(Beginning of AVAILABLE DATA)
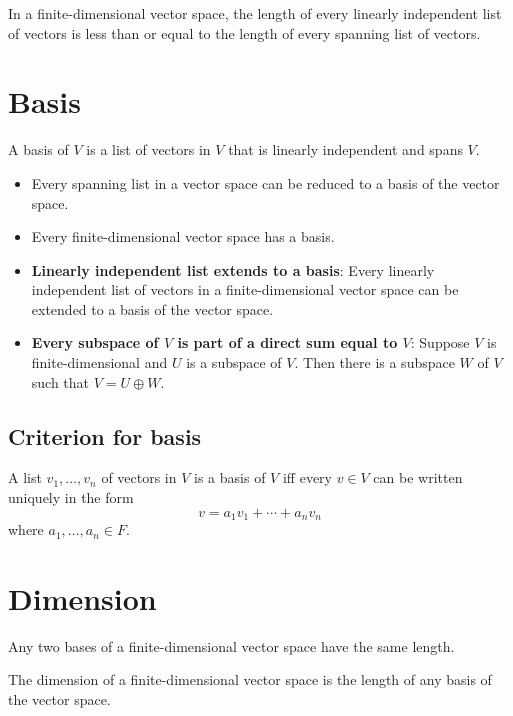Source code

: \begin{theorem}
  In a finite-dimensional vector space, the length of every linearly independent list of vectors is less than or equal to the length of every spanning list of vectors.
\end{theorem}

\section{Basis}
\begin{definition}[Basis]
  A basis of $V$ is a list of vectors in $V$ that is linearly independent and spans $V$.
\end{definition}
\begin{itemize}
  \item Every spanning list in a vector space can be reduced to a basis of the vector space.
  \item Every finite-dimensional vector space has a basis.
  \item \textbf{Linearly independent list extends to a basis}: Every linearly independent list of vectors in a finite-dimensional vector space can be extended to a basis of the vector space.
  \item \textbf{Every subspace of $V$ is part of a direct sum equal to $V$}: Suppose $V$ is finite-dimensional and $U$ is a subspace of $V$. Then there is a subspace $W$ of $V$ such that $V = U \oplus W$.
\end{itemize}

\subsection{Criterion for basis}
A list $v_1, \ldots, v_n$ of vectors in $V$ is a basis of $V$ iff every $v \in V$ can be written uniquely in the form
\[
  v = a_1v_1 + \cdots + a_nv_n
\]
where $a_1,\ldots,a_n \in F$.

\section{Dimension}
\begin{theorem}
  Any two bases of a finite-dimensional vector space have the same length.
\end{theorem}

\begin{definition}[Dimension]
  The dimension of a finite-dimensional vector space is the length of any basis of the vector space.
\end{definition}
(End of AVAILABLE DATA)
(Beginning of AVAILABLE DATA)
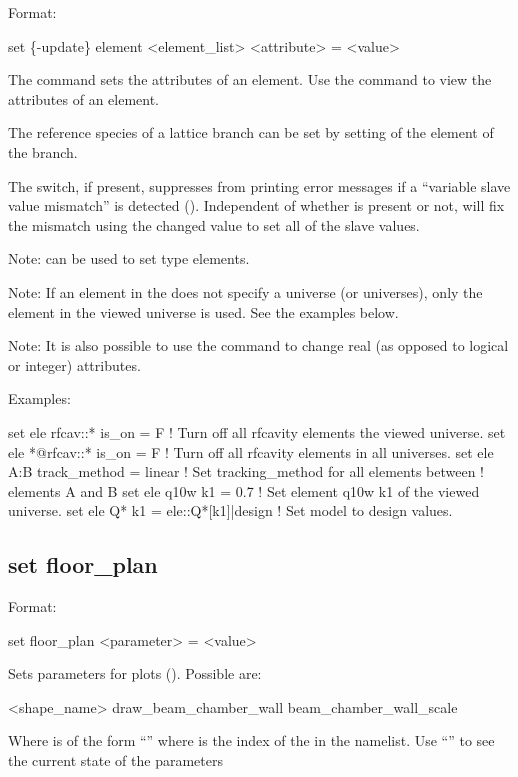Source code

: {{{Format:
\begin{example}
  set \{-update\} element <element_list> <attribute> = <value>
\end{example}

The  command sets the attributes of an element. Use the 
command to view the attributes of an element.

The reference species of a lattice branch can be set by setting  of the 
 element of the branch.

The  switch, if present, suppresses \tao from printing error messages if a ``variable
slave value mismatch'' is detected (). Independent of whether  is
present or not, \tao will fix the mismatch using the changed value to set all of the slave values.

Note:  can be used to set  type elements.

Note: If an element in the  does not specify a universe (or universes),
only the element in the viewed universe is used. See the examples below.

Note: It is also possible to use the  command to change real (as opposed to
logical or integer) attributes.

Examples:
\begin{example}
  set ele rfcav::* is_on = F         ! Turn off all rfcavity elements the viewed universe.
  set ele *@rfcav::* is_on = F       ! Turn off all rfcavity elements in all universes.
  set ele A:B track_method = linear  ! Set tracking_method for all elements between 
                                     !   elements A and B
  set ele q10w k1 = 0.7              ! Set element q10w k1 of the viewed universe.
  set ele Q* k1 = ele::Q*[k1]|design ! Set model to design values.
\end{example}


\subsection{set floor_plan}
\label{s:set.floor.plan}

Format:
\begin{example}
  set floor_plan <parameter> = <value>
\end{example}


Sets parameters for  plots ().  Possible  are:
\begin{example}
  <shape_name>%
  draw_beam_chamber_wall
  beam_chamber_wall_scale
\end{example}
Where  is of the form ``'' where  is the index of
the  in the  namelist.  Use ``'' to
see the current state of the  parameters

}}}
(End of AVAILABLE DATA)
- _TASK TO COMPLETE_
Using the records above, report how many lines include "definition", with no words around the number.

- _EXERCISE RESULT_
4